Considérant ce qui suit :

1. Aux termes de l'article R. 222-1 du code de justice administrative : « (…), les présidents de formation de jugement des tribunaux (…) peuvent, par ordonnance : / 1° Donner acte des désistements ; / (…) ; / 5° Statuer sur les requêtes qui ne présentent plus à juger de questions autres que la condamnation prévue à l'article L. 761-1 ou la charge des dépens ; / (…) ».

2. Aux termes de l’article R. 612-5-1 du code de justice administrative : « Lorsque l'état du dossier permet de s'interroger sur l'intérêt que la requête conserve pour son auteur, le président de la formation de jugement ou le président de la chambre chargée de l'instruction, peut inviter le requérant à confirmer expressément le maintien de ses conclusions.
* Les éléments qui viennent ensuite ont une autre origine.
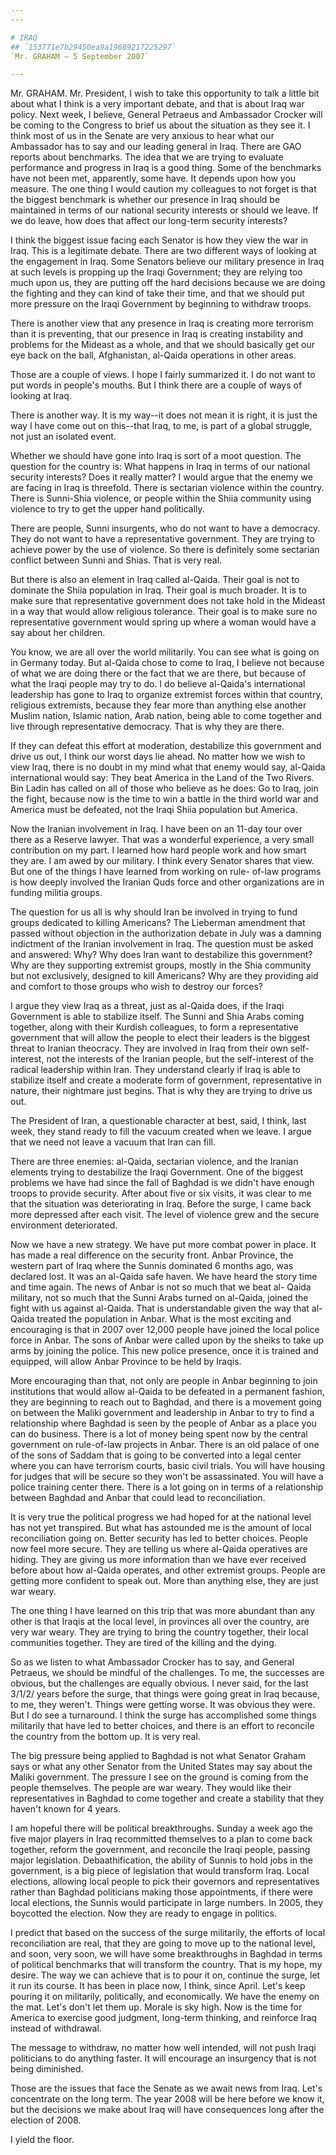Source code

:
 ```yaml
---
---

# IRAQ
## `153771e7b29450ea9a19689217225297`
`Mr. GRAHAM — 5 September 2007`

---
```



Mr. GRAHAM. Mr. President, I wish to take this opportunity to talk a 
little bit about what I think is a very important debate, and that is 
about Iraq war policy. Next week, I believe, General Petraeus and 
Ambassador Crocker will be coming to the Congress to brief us about the 
situation as they see it. I think most of us in the Senate are very 
anxious to hear what our Ambassador has to say and our leading general 
in Iraq. There are GAO reports about benchmarks. The idea that we are 
trying to evaluate performance and progress in Iraq is a good thing. 
Some of the benchmarks have not been met, apparently, some have. It 
depends upon how you measure. The one thing I would caution my 
colleagues to not forget is that the biggest benchmark is whether our 
presence in Iraq should be maintained in terms of our national security 
interests or should we leave. If we do leave, how does that affect our 
long-term security interests?

I think the biggest issue facing each Senator is how they view the 
war in Iraq. This is a legitimate debate. There are two different ways 
of looking at the engagement in Iraq. Some Senators believe our 
military presence in Iraq at such levels is propping up the Iraqi 
Government; they are relying too much upon us, they are putting off the 
hard decisions because we are doing the fighting and they can kind of 
take their time, and that we should put more pressure on the Iraqi 
Government by beginning to withdraw troops.

There is another view that any presence in Iraq is creating more 
terrorism than it is preventing, that our presence in Iraq is creating 
instability and problems for the Mideast as a whole, and that we should 
basically get our eye back on the ball, Afghanistan, al-Qaida 
operations in other areas.



Those are a couple of views. I hope I fairly summarized it. I do not 
want to put words in people's mouths. But I think there are a couple of 
ways of looking at Iraq.

There is another way. It is my way--it does not mean it is right, it 
is just the way I have come out on this--that Iraq, to me, is part of a 
global struggle, not just an isolated event.

Whether we should have gone into Iraq is sort of a moot question. The 
question for the country is: What happens in Iraq in terms of our 
national security interests? Does it really matter? I would argue that 
the enemy we are facing in Iraq is threefold. There is sectarian 
violence within the country. There is Sunni-Shia violence, or people 
within the Shiia community using violence to try to get the upper hand 
politically.

There are people, Sunni insurgents, who do not want to have a 
democracy. They do not want to have a representative government. They 
are trying to achieve power by the use of violence. So there is 
definitely some sectarian conflict between Sunni and Shias. That is 
very real.

But there is also an element in Iraq called al-Qaida. Their goal is 
not to dominate the Shiia population in Iraq. Their goal is much 
broader. It is to make sure that representative government does not 
take hold in the Mideast in a way that would allow religious tolerance. 
Their goal is to make sure no representative government would spring up 
where a woman would have a say about her children.

You know, we are all over the world militarily. You can see what is 
going on in Germany today. But al-Qaida chose to come to Iraq, I 
believe not because of what we are doing there or the fact that we are 
there, but because of what the Iraqi people may try to do. I do believe 
al-Qaida's international leadership has gone to Iraq to organize 
extremist forces within that country, religious extremists, because 
they fear more than anything else another Muslim nation, Islamic 
nation, Arab nation, being able to come together and live through 
representative democracy. That is why they are there.

If they can defeat this effort at moderation, destabilize this 
government and drive us out, I think our worst days lie ahead. No 
matter how we wish to view Iraq, there is no doubt in my mind what that 
enemy would say, al-Qaida international would say: They beat America in 
the Land of the Two Rivers. Bin Ladin has called on all of those who 
believe as he does: Go to Iraq, join the fight, because now is the time 
to win a battle in the third world war and America must be defeated, 
not the Iraqi Shiia population but America.

Now the Iranian involvement in Iraq. I have been on an 11-day tour 
over there as a Reserve lawyer. That was a wonderful experience, a very 
small contribution on my part. I learned how hard people work and how 
smart they are. I am awed by our military. I think every Senator shares 
that view. But one of the things I have learned from working on rule-
of-law programs is how deeply involved the Iranian Quds force and other 
organizations are in funding militia groups.

The question for us all is why should Iran be involved in trying to 
fund groups dedicated to killing Americans? The Lieberman amendment 
that passed without objection in the authorization debate in July was a 
damning indictment of the Iranian involvement in Iraq. The question 
must be asked and answered: Why? Why does Iran want to destabilize this 
government? Why are they supporting extremist groups, mostly in the 
Shia community but not exclusively, designed to kill Americans? Why are 
they providing aid and comfort to those groups who wish to destroy our 
forces?

I argue they view Iraq as a threat, just as al-Qaida does, if the 
Iraqi Government is able to stabilize itself. The Sunni and Shia Arabs 
coming together, along with their Kurdish colleagues, to form a 
representative government that will allow the people to elect their 
leaders is the biggest threat to Iranian theocracy. They are involved 
in Iraq from their own self-interest, not the interests of the Iranian 
people, but the self-interest of the radical leadership within Iran. 
They understand clearly if Iraq is able to stabilize itself and create 
a moderate form of government, representative in nature, their 
nightmare just begins. That is why they are trying to drive us out.

The President of Iran, a questionable character at best, said, I 
think, last week, they stand ready to fill the vacuum created when we 
leave. I argue that we need not leave a vacuum that Iran can fill.

There are three enemies: al-Qaida, sectarian violence, and the 
Iranian elements trying to destabilize the Iraqi Government. One of the 
biggest problems we have had since the fall of Baghdad is we didn't 
have enough troops to provide security. After about five or six visits, 
it was clear to me that the situation was deteriorating in Iraq. Before 
the surge, I came back more depressed after each visit. The level of 
violence grew and the secure environment deteriorated.

Now we have a new strategy. We have put more combat power in place. 
It has made a real difference on the security front. Anbar Province, 
the western part of Iraq where the Sunnis dominated 6 months ago, was 
declared lost. It was an al-Qaida safe haven. We have heard the story 
time and time again. The news of Anbar is not so much that we beat al-
Qaida military, not so much that the Sunni Arabs turned on al-Qaida, 
joined the fight with us against al-Qaida. That is understandable given 
the way that al-Qaida treated the population in Anbar. What is the most 
exciting and encouraging is that in 2007 over 12,000 people have joined 
the local police force in Anbar. The sons of Anbar were called upon by 
the sheiks to take up arms by joining the police. This new police 
presence, once it is trained and equipped, will allow Anbar Province to 
be held by Iraqis.

More encouraging than that, not only are people in Anbar beginning to 
join institutions that would allow al-Qaida to be defeated in a 
permanent fashion, they are beginning to reach out to Baghdad, and 
there is a movement going on between the Maliki government and 
leadership in Anbar to try to find a relationship where Baghdad is seen 
by the people of Anbar as a place you can do business. There is a lot 
of money being spent now by the central government on rule-of-law 
projects in Anbar. There is an old palace of one of the sons of Saddam 
that is going to be converted into a legal center where you can have 
terrorism courts, basic civil trials. You will have housing for judges 
that will be secure so they won't be assassinated. You will have a 
police training center there. There is a lot going on in terms of a 
relationship between Baghdad and Anbar that could lead to 
reconciliation.

It is very true the political progress we had hoped for at the 
national level has not yet transpired. But what has astounded me is the 
amount of local reconciliation going on. Better security has led to 
better choices. People now feel more secure. They are telling us where 
al-Qaida operatives are hiding. They are giving us more information 
than we have ever received before about how al-Qaida operates, and 
other extremist groups. People are getting more confident to speak out. 
More than anything else, they are just war weary.

The one thing I have learned on this trip that was more abundant than 
any other is that Iraqis at the local level, in provinces all over the 
country, are very war weary. They are trying to bring the country 
together, their local communities together. They are tired of the 
killing and the dying.

So as we listen to what Ambassador Crocker has to say, and General 
Petraeus, we should be mindful of the challenges. To me, the successes 
are obvious, but the challenges are equally obvious. I never said, for 
the last 3/1/2/ years before the surge, that things were going great in 
Iraq because, to me, they weren't. Things were getting worse. It was 
obvious they were. But I do see a turnaround. I think the surge has 
accomplished some things militarily that have led to better choices, 
and there is an effort to reconcile the country from the bottom up. It 
is very real.

The big pressure being applied to Baghdad is not what Senator Graham 
says or what any other Senator from the United States may say about the 
Maliki government. The pressure I see on the ground is coming from the 
people themselves. The people are war weary. They would like their 
representatives in Baghdad to come together and create a stability that 
they haven't known for 4 years.



I am hopeful there will be political breakthroughs. Sunday a week ago 
the five major players in Iraq recommitted themselves to a plan to come 
back together, reform the government, and reconcile the Iraqi people, 
passing major legislation. Debaathification, the ability of Sunnis to 
hold jobs in the government, is a big piece of legislation that would 
transform Iraq. Local elections, allowing local people to pick their 
governors and representatives rather than Baghdad politicians making 
those appointments, if there were local elections, the Sunnis would 
participate in large numbers. In 2005, they boycotted the election. Now 
they are ready to engage in politics.

I predict that based on the success of the surge militarily, the 
efforts of local reconciliation are real, that they are going to move 
up to the national level, and soon, very soon, we will have some 
breakthroughs in Baghdad in terms of political benchmarks that will 
transform the country. That is my hope, my desire. The way we can 
achieve that is to pour it on, continue the surge, let it run its 
course. It has been in place now, I think, since April. Let's keep 
pouring it on militarily, politically, and economically. We have the 
enemy on the mat. Let's don't let them up. Morale is sky high. Now is 
the time for America to exercise good judgment, long-term thinking, and 
reinforce Iraq instead of withdrawal.

The message to withdraw, no matter how well intended, will not push 
Iraqi politicians to do anything faster. It will encourage an 
insurgency that is not being diminished.

Those are the issues that face the Senate as we await news from Iraq. 
Let's concentrate on the long term. The year 2008 will be here before 
we know it, but the decisions we make about Iraq will have consequences 
long after the election of 2008.

I yield the floor.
La demande qui lui est adressée mentionne que, à défaut de réception de cette confirmation à l'expiration du délai fixé, qui ne peut être inférieur à un mois, il sera réputé s'être désisté de l'ensemble de ses conclusions ». Aux termes de l’article R. 611-8-2 de ce code : « Toute juridiction peut adresser par le moyen de l'application informatique mentionnée à l'article R. 414-1, à une partie ou à un mandataire qui y est inscrit, toutes les communications et notifications prévues par le présent livre pour tout dossier. / (…) ». Aux termes de l’article R. 611-8-6 du même code : « Les parties sont réputées avoir reçu la communication ou la notification à la date de première consultation du document qui leur a été adressé par voie électronique, certifiée par l'accusé de réception délivré par l'application informatique, ou, à défaut de consultation dans un délai de deux jours ouvrés à compter de la date de mise à disposition du document dans l'application, à l'issue de ce délai. Sauf demande contraire de leur part, les parties sont alertées de toute nouvelle communication ou notification par un message électronique envoyé à l'adresse choisie par elles. / (…) ».
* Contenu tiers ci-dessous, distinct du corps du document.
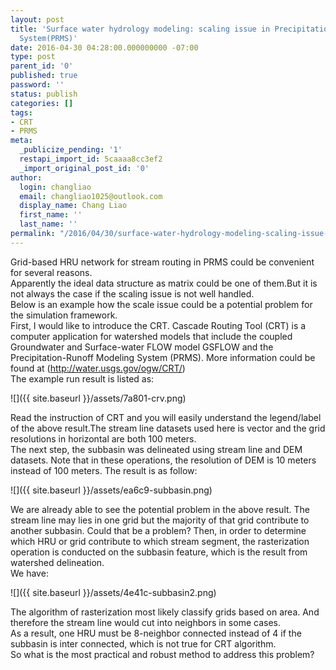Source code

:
 ```yaml
---
layout: post
title: 'Surface water hydrology modeling: scaling issue in Precipitation Runoff Modeling
  System(PRMS)'
date: 2016-04-30 04:28:00.000000000 -07:00
type: post
parent_id: '0'
published: true
password: ''
status: publish
categories: []
tags:
- CRT
- PRMS
meta:
  _publicize_pending: '1'
  restapi_import_id: 5caaaa8cc3ef2
  _import_original_post_id: '0'
author:
  login: changliao
  email: changliao1025@outlook.com
  display_name: Chang Liao
  first_name: ''
  last_name: ''
permalink: "/2016/04/30/surface-water-hydrology-modeling-scaling-issue-in-precipitation-runoff-modeling-systemprms/"
---
```

Grid-based HRU network for stream routing in PRMS could be convenient for several reasons.  
Apparently the ideal data structure as matrix could be one of them.But it is not always the case if the scaling issue is not well handled.  
Below is an example how the scale issue could be a potential problem for the simulation framework.  
First, I would like to introduce the CRT. Cascade Routing Tool (CRT) is a computer application for watershed models that include the coupled Groundwater and Surface-water FLOW model GSFLOW and the Precipitation-Runoff Modeling System (PRMS). More information could be found at (http://water.usgs.gov/ogw/CRT/)  
The example run result is listed as:

 ![]({{ site.baseurl }}/assets/7a801-crv.png)

Read the instruction of CRT and you will easily understand the legend/label of the above result.The stream line datasets used here is vector and the grid resolutions in horizontal are both 100 meters.  
The next step, the subbasin was delineated using stream line and DEM datasets. Note that in these operations, the resolution of DEM is 10 meters instead of 100 meters. The result is as follow:

 ![]({{ site.baseurl }}/assets/ea6c9-subbasin.png)

We are already able to see the potential problem in the above result. The stream line may lies in one grid but the majority of that grid contribute to another subbasin. Could that be a problem? Then, in order to determine which HRU or grid contribute to which stream segment, the rasterization operation is conducted on the subbasin feature, which is the result from watershed delineation.  
We have:

 ![]({{ site.baseurl }}/assets/4e41c-subbasin2.png)

The algorithm of rasterization most likely classify grids based on area. And therefore the stream line would cut into neighbors in some cases.  
As a result, one HRU must be 8-neighbor connected instead of 4 if the subbasin is inter connected, which is not true for CRT algorithm.  
So what is the most practical and robust method to address this problem?

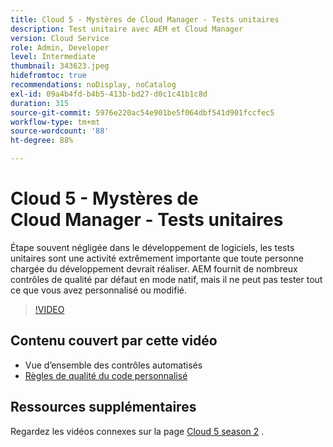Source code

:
 ```yaml
---
title: Cloud 5 - Mystères de Cloud Manager - Tests unitaires
description: Test unitaire avec AEM et Cloud Manager
version: Cloud Service
role: Admin, Developer
level: Intermediate
thumbnail: 343623.jpeg
hidefromtoc: true
recommendations: noDisplay, noCatalog
exl-id: 09a4b4fd-b4b5-413b-bd27-d0c1c41b1c8d
duration: 315
source-git-commit: 5976e220ac54e901be5f064dbf541d901fccfec5
workflow-type: tm+mt
source-wordcount: '88'
ht-degree: 88%

---
```


# Cloud 5 - Mystères de Cloud Manager - Tests unitaires

Étape souvent négligée dans le développement de logiciels, les tests unitaires sont une activité extrêmement importante que toute personne chargée du développement devrait réaliser. AEM fournit de nombreux contrôles de qualité par défaut en mode natif, mais il ne peut pas tester tout ce que vous avez personnalisé ou modifié.

>[!VIDEO](https://video.tv.adobe.com/v/343623?quality=12&learn=on)

## Contenu couvert par cette vidéo

+ Vue d’ensemble des contrôles automatisés
+ [Règles de qualité du code personnalisé](https://experienceleague.adobe.com/docs/experience-manager-cloud-service/content/implementing/using-cloud-manager/test-results/custom-code-quality-rules.html?lang=fr)

## Ressources supplémentaires

Regardez les vidéos connexes sur la page [Cloud 5 season 2](../cloud5-season-2.md) .
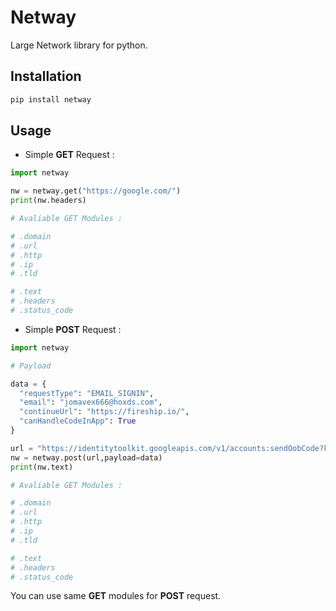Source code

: # Netway
Large Network library for python.


## Installation
```python
pip install netway
```

## Usage

* Simple **GET** Request :
```python
import netway 

nw = netway.get("https://google.com/")
print(nw.headers)

# Avaliable GET Modules : 

# .domain
# .url
# .http
# .ip 
# .tld

# .text 
# .headers
# .status_code
```

* Simple **POST** Request :
```python
import netway

# Payload

data = {
  "requestType": "EMAIL_SIGNIN",
  "email": "jomavex666@hoxds.com",
  "continueUrl": "https://fireship.io/",
  "canHandleCodeInApp": True
}

url = "https://identitytoolkit.googleapis.com/v1/accounts:sendOobCode?key=AIzaSyBns4UUCKIfb_3xOesTSezA9GbEyuIU7XA"
nw = netway.post(url,payload=data)
print(nw.text)

# Avaliable GET Modules : 

# .domain
# .url
# .http
# .ip 
# .tld

# .text 
# .headers
# .status_code
```
You can use same **GET** modules for **POST** request.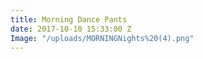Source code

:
 ```yaml
---
title: Morning Dance Pants
date: 2017-10-10 15:33:00 Z
Image: "/uploads/MORNINGNights%20(4).png"
---
```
3. En application des dispositions précitées de l’article R. 612-5-1 du code de justice administrative, une demande a été adressée le 16 juin 2025, via l’application Télérecours Citoyen, à Me Sangue, avocat de M. B..., l’invitant à confirmer expressément le maintien de la requête et mentionnant qu’à défaut de réception de cette confirmation à l’expiration d’un délai d’un mois, il serait réputé s’être désisté de ses conclusions. Me Sangue a consulté cette mesure d’instruction le 17 juin 2025, comme en atteste l’accusé de réception délivré par l’application informatique. Il n’a pas, à l’expiration du délai qui lui était imparti, confirmé le maintien des conclusions. Par suite, M. B... est réputé s’être désistée des conclusions de sa requête. Ce désistement est pur et simple. Rien ne s’oppose à ce qu’il en soit donné acte.




O R D O N N E :


Article 1er : Il est donné acte du désistement d’office de la requête de M. B....
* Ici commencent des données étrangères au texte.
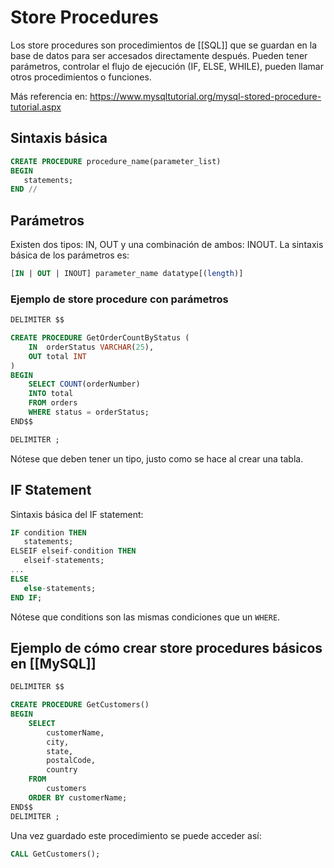 # Store Procedures
Los store procedures son procedimientos de [[SQL]] que se guardan en la base de datos para ser accesados directamente después.
Pueden tener parámetros, controlar el flujo de ejecución (IF, ELSE, WHILE), pueden llamar otros procedimientos o funciones.

Más referencia en: https://www.mysqltutorial.org/mysql-stored-procedure-tutorial.aspx

## Sintaxis básica
```sql
CREATE PROCEDURE procedure_name(parameter_list)
BEGIN
   statements;
END //
```

## Parámetros
Existen dos tipos: IN, OUT y una combinación de ambos: INOUT.
La sintaxis básica de los parámetros es: 
```sql
[IN | OUT | INOUT] parameter_name datatype[(length)]
```
### Ejemplo de store procedure con parámetros
```sql
DELIMITER $$

CREATE PROCEDURE GetOrderCountByStatus (
	IN  orderStatus VARCHAR(25),
	OUT total INT
)
BEGIN
	SELECT COUNT(orderNumber)
	INTO total
	FROM orders
	WHERE status = orderStatus;
END$$

DELIMITER ;
```
Nótese que deben tener un tipo, justo como se hace al crear una tabla.
## IF Statement
Sintaxis básica del IF statement:
```sql
IF condition THEN
   statements;
ELSEIF elseif-condition THEN
   elseif-statements;
...
ELSE
   else-statements;
END IF;
```
Nótese que conditions son las mismas condiciones que un `WHERE`.
## Ejemplo de cómo crear store procedures básicos en [[MySQL]]
```sql
DELIMITER $$

CREATE PROCEDURE GetCustomers()
BEGIN
	SELECT 
		customerName, 
		city, 
		state, 
		postalCode, 
		country
	FROM
		customers
	ORDER BY customerName;    
END$$
DELIMITER ;
```
Una vez guardado este procedimiento se puede acceder así:
```sql
CALL GetCustomers();
```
Article 2 : La présente ordonnance sera notifiée à M. A... B... et au préfet du
Val-de-Marne.


Fait à Melun, le 20 février 2026.


La présidente de la 9ème chambre,




S. BONNEAU-MATHELOT

La République mande et ordonne au préfet du Val-de-Marne, en ce qui le concerne ou à tous commissaires de justice à ce requis en ce qui concerne les voies de droit commun contre les parties privées, de pourvoir à l'exécution de la présente décision.